Brood X will emerge in 2021, and people will want to travel to see and hear them. Should you decide to travel to witness Brood X or any cicada emergence in the U.S., be cautious and considerate of the following:
Be respectful of private property
Periodical cicadas thrive in neighborhoods and campuses with old hardwood trees and grass lawns, as you’ll find in places like Princeton, New Jersey. Don’t traipse and trample onto private property without permission and always visit local parks, instead of neighborhoods, when possible.
Observe local laws and customs
This should go without saying: obey local laws. Do not: litter, trespass, speed, j-walk, etc. Don’t give cicada fans a bad name.
Be prepared to practice social distancing and to wear a mask, even if just as a courtesy. I noticed that even outdoors in public parks, people in New Jersey wear masks.
Do not bring Spotted Lanternflies home with you
Spotted Lanternflies are true bugs, just like cicadas, but they are very, very destructive pests and an “invasive species”. Like the Pennsylvania Department of Agriculture website says, they “cause serious damage including oozing sap, wilting, leaf curling, and dieback in trees, vines, crops and many other types of plants”! They kill the trees cicadas call home.
Pennsylvania and western New Jersey are loaded with Spotted Lanternflies, so if you travel to those states to see Brood X cicadas, make sure you check your vehicle and belongings for Lanternfly hitchhikers.

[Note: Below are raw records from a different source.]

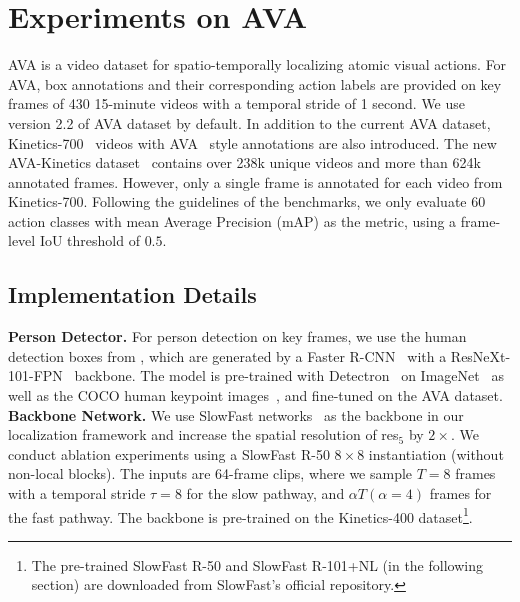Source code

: \section{Experiments on AVA}
\label{sec:Experiments}

AVA \cite{gu2018ava} is a video dataset for spatio-temporally localizing atomic visual actions. For AVA, box annotations and their corresponding action labels are provided on key frames of 430 15-minute videos with a temporal stride of 1 second. We use version 2.2 of AVA dataset by default.
In addition to the current AVA dataset, Kinetics-700~\cite{carreira2019short} videos with AVA~\cite{gu2018ava} style annotations are also introduced. The new AVA-Kinetics dataset~\cite{li2020ava} contains over 238k unique videos and more than 624k annotated frames. However, only a single frame is annotated for each video from Kinetics-700.
Following the guidelines of the benchmarks, we only evaluate 60 action classes with mean Average Precision (mAP) as the metric, using a frame-level IoU threshold of $0.5$. 






\subsection{Implementation Details}


{\flushleft \bf Person Detector.} For person detection on key frames, we use the human detection boxes from \cite{wu2019long}, which are generated by a Faster R-CNN~\cite{ren2015faster} with a ResNeXt-101-FPN~\cite{xie2017aggregated,lin2017feature} backbone. The model is pre-trained with Detectron~\cite{girshick2018detectron} on ImageNet~\cite{deng2009imagenet} as well as the COCO human keypoint images~\cite{lin2014microsoft}, and fine-tuned on the AVA dataset.
\vspace{-2mm}
{\flushleft \bf Backbone Network.} We use SlowFast networks~\cite{feichtenhofer2019slowfast} as the backbone in our localization framework and increase the spatial resolution of res$_5$ by $2\times$. We conduct ablation experiments using a SlowFast R-50 $8\times8$ instantiation (without non-local blocks). The inputs are 64-frame clips, where we sample $T=8$ frames with a temporal stride $\tau=8$ for the slow pathway, and $\alpha T (\alpha=4)$ frames for the fast pathway.  The backbone is pre-trained on the Kinetics-400 dataset\footnote{The pre-trained SlowFast R-50 and SlowFast R-101+NL (in the following section) are downloaded from SlowFast's official repository.
}.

Don’t bring them home with you. At this time of year, I believe they are still in their black phase.
This sign is downloadable from the USDA website.

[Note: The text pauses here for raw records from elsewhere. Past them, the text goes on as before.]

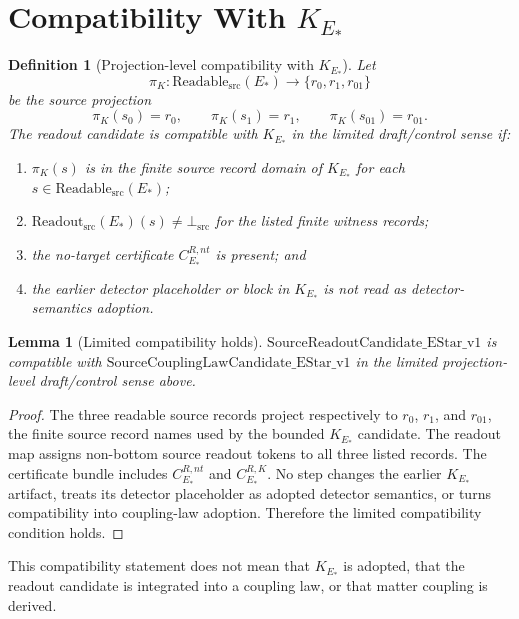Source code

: \documentclass[11pt]{article}
\newcommand{\EStar}{E_{\ast}}
\newcommand{\ReadableSrc}{\mathrm{Readable}_{\mathrm{src}}}
\newcommand{\ReadoutSrc}{\mathrm{Readout}_{\mathrm{src}}}
\newcommand{\BottomSrc}{\bot_{\mathrm{src}}}
\newcommand{\KStar}{K_{E_{\ast}}}
\newtheorem{definition}{Definition}
\newtheorem{lemma}{Lemma}
\begin{document}
\section{Compatibility With \(\KStar\)}

\begin{definition}[Projection-level compatibility with \(K_{E_{\ast}}\)]
Let
\[
  \pi_K:\ReadableSrc(\EStar)\to \{r_0,r_1,r_{01}\}
\]
be the source projection
\[
  \pi_K(s_0)=r_0,\qquad
  \pi_K(s_1)=r_1,\qquad
  \pi_K(s_{01})=r_{01}.
\]
The readout candidate is compatible with \(\KStar\) in the limited
draft/control sense if:
\begin{enumerate}[leftmargin=2em]
  \item \(\pi_K(s)\) is in the finite source record domain of \(\KStar\) for
  each \(s\in\ReadableSrc(\EStar)\);
  \item \(\ReadoutSrc(\EStar)(s)\neq\BottomSrc\) for the listed finite
  witness records;
  \item the no-target certificate \(C^{R,nt}_{\EStar}\) is present; and
  \item the earlier detector placeholder or block in \(\KStar\) is not read
  as detector-semantics adoption.
\end{enumerate}
\end{definition}

\begin{lemma}[Limited compatibility holds]
\(\mathrm{SourceReadoutCandidate\_EStar\_v1}\) is compatible with
\(\mathrm{SourceCouplingLawCandidate\_EStar\_v1}\) in the limited
projection-level draft/control sense above.
\end{lemma}

\begin{proof}
The three readable source records project respectively to \(r_0\), \(r_1\),
and \(r_{01}\), the finite source record names used by the bounded
\(\KStar\) candidate. The readout map assigns non-bottom source readout
tokens to all three listed records. The certificate bundle includes
\(C^{R,nt}_{\EStar}\) and \(C^{R,K}_{\EStar}\). No step changes the earlier
\(\KStar\) artifact, treats its detector placeholder as adopted detector
semantics, or turns compatibility into coupling-law adoption. Therefore the
limited compatibility condition holds.
\end{proof}

This compatibility statement does not mean that \(\KStar\) is adopted, that
the readout candidate is integrated into a coupling law, or that matter
coupling is derived.
\end{document}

And squash them all — for the good of the forest and cicadas.
More info at the USDA website.
Protect yourself from ticks
Long Island (NY), New Jersey, Pennsylvania, and nearby states are loaded with Lyme Disease carrying Blacklegged/Deer Ticks. I’ve known people who have Lyme Disease and it practically ruined their lives. Unfortunately, ticks are found in the same areas as cicadas, like parks, yards, and forests. The CDC website has tips for preventing tick bites on people that I highly recommend you read and follow their tips. I personally wear pyrethrum-treated clothes when outdoors in New Jersey.